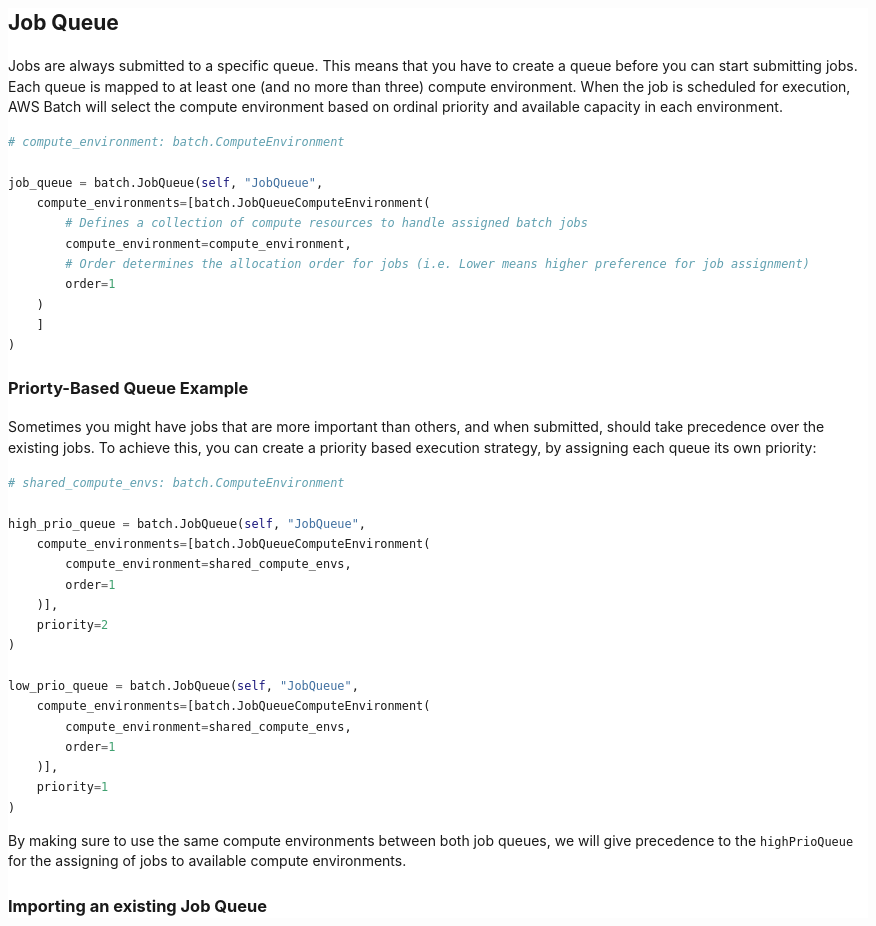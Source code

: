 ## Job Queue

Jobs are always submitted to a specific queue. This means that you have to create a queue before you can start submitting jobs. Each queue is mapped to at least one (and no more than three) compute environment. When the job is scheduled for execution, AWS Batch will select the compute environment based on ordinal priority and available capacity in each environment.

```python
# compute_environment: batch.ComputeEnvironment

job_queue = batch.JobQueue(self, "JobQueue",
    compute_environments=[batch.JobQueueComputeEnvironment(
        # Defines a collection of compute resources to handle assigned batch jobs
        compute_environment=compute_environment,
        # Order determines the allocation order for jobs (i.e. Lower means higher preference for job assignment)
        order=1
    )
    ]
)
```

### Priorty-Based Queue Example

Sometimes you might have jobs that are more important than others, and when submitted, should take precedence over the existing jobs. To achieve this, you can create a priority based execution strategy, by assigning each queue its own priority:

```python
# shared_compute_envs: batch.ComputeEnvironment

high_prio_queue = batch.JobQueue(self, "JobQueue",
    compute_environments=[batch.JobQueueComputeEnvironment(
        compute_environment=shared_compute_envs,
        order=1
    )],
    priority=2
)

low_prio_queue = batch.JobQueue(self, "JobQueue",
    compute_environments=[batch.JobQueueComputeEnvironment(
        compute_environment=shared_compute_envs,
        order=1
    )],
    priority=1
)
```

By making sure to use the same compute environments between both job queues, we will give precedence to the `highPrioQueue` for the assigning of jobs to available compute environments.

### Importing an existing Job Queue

• • • •

Task to carry out
Look above for the line containing "By making sure"; reproduce it and every line after it through the end of the material, exactly, and nothing else.

Response below
By making sure to use the same compute environments between both job queues, we will give precedence to the `highPrioQueue` for the assigning of jobs to available compute environments.

### Importing an existing Job Queue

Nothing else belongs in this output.